### WHAT THIS TASK INVOLVES:
The entries below must be copied exactly as they are.

### MATERIAL PROVIDED:
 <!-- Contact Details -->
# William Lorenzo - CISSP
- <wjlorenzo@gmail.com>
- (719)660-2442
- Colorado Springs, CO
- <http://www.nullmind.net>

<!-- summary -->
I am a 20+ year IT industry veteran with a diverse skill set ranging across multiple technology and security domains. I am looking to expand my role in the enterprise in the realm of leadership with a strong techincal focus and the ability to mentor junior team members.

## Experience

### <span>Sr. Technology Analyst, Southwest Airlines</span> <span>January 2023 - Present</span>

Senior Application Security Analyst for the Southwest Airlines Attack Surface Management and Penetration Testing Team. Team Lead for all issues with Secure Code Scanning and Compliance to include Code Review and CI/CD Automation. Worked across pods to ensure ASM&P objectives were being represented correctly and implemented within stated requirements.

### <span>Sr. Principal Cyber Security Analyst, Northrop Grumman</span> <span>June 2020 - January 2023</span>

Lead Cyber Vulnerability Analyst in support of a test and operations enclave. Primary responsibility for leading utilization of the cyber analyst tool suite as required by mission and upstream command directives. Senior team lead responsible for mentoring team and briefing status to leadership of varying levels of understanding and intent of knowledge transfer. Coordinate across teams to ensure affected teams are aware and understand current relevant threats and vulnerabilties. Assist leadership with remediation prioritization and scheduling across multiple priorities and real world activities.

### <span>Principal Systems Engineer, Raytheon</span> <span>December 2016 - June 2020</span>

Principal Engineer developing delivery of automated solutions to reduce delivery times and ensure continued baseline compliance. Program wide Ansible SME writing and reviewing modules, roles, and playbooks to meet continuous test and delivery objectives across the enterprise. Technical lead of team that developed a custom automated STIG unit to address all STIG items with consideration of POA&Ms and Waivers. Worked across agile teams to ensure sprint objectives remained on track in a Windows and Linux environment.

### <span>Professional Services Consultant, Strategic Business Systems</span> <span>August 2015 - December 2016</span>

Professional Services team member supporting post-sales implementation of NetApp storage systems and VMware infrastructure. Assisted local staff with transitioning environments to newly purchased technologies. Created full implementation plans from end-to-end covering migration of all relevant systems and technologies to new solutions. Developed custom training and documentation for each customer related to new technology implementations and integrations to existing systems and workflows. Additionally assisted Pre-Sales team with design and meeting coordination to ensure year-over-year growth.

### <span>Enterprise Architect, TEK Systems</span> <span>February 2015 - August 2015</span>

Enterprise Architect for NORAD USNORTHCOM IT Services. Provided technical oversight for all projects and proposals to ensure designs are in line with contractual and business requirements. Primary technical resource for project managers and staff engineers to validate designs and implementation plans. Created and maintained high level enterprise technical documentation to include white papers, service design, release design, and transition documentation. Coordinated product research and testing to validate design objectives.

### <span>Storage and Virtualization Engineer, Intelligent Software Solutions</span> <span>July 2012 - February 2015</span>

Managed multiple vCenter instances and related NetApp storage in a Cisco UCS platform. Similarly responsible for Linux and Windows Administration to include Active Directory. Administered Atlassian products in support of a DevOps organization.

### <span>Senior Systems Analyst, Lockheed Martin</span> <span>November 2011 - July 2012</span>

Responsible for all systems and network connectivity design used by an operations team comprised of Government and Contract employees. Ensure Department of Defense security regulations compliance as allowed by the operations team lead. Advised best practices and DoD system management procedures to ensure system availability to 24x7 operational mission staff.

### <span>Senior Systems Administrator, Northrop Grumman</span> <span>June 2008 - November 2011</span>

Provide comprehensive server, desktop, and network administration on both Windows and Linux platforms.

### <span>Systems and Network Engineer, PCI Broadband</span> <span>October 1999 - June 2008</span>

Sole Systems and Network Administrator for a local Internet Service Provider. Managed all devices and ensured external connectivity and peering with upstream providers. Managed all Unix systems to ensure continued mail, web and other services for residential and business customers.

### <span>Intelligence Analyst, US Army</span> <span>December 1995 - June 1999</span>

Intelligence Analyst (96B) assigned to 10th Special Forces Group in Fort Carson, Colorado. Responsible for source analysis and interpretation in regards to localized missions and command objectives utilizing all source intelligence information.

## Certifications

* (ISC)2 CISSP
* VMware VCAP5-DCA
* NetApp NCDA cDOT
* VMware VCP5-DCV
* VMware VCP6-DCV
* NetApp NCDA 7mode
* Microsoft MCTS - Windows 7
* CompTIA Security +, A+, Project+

### SOLUTION FOR THIS EXERCISE:
 <!-- Contact Details -->
# William Lorenzo - CISSP
- <wjlorenzo@gmail.com>
- (719)660-2442
- Colorado Springs, CO
- <http://www.nullmind.net>

<!-- summary -->
I am a 20+ year IT industry veteran with a diverse skill set ranging across multiple technology and security domains. I am looking to expand my role in the enterprise in the realm of leadership with a strong techincal focus and the ability to mentor junior team members.

## Experience

### <span>Sr. Technology Analyst, Southwest Airlines</span> <span>January 2023 - Present</span>

Senior Application Security Analyst for the Southwest Airlines Attack Surface Management and Penetration Testing Team. Team Lead for all issues with Secure Code Scanning and Compliance to include Code Review and CI/CD Automation. Worked across pods to ensure ASM&P objectives were being represented correctly and implemented within stated requirements.

### <span>Sr. Principal Cyber Security Analyst, Northrop Grumman</span> <span>June 2020 - January 2023</span>

Lead Cyber Vulnerability Analyst in support of a test and operations enclave. Primary responsibility for leading utilization of the cyber analyst tool suite as required by mission and upstream command directives. Senior team lead responsible for mentoring team and briefing status to leadership of varying levels of understanding and intent of knowledge transfer. Coordinate across teams to ensure affected teams are aware and understand current relevant threats and vulnerabilties. Assist leadership with remediation prioritization and scheduling across multiple priorities and real world activities.

### <span>Principal Systems Engineer, Raytheon</span> <span>December 2016 - June 2020</span>

Principal Engineer developing delivery of automated solutions to reduce delivery times and ensure continued baseline compliance. Program wide Ansible SME writing and reviewing modules, roles, and playbooks to meet continuous test and delivery objectives across the enterprise. Technical lead of team that developed a custom automated STIG unit to address all STIG items with consideration of POA&Ms and Waivers. Worked across agile teams to ensure sprint objectives remained on track in a Windows and Linux environment.

### <span>Professional Services Consultant, Strategic Business Systems</span> <span>August 2015 - December 2016</span>

Professional Services team member supporting post-sales implementation of NetApp storage systems and VMware infrastructure. Assisted local staff with transitioning environments to newly purchased technologies. Created full implementation plans from end-to-end covering migration of all relevant systems and technologies to new solutions. Developed custom training and documentation for each customer related to new technology implementations and integrations to existing systems and workflows. Additionally assisted Pre-Sales team with design and meeting coordination to ensure year-over-year growth.

### <span>Enterprise Architect, TEK Systems</span> <span>February 2015 - August 2015</span>

Enterprise Architect for NORAD USNORTHCOM IT Services. Provided technical oversight for all projects and proposals to ensure designs are in line with contractual and business requirements. Primary technical resource for project managers and staff engineers to validate designs and implementation plans. Created and maintained high level enterprise technical documentation to include white papers, service design, release design, and transition documentation. Coordinated product research and testing to validate design objectives.

### <span>Storage and Virtualization Engineer, Intelligent Software Solutions</span> <span>July 2012 - February 2015</span>

Managed multiple vCenter instances and related NetApp storage in a Cisco UCS platform. Similarly responsible for Linux and Windows Administration to include Active Directory. Administered Atlassian products in support of a DevOps organization.

### <span>Senior Systems Analyst, Lockheed Martin</span> <span>November 2011 - July 2012</span>

Responsible for all systems and network connectivity design used by an operations team comprised of Government and Contract employees. Ensure Department of Defense security regulations compliance as allowed by the operations team lead. Advised best practices and DoD system management procedures to ensure system availability to 24x7 operational mission staff.

### <span>Senior Systems Administrator, Northrop Grumman</span> <span>June 2008 - November 2011</span>

Provide comprehensive server, desktop, and network administration on both Windows and Linux platforms.

### <span>Systems and Network Engineer, PCI Broadband</span> <span>October 1999 - June 2008</span>

Sole Systems and Network Administrator for a local Internet Service Provider. Managed all devices and ensured external connectivity and peering with upstream providers. Managed all Unix systems to ensure continued mail, web and other services for residential and business customers.

### <span>Intelligence Analyst, US Army</span> <span>December 1995 - June 1999</span>

Intelligence Analyst (96B) assigned to 10th Special Forces Group in Fort Carson, Colorado. Responsible for source analysis and interpretation in regards to localized missions and command objectives utilizing all source intelligence information.

## Certifications

* (ISC)2 CISSP
* VMware VCAP5-DCA
* NetApp NCDA cDOT
* VMware VCP5-DCV
* VMware VCP6-DCV
* NetApp NCDA 7mode
* Microsoft MCTS - Windows 7
* CompTIA Security +, A+, Project+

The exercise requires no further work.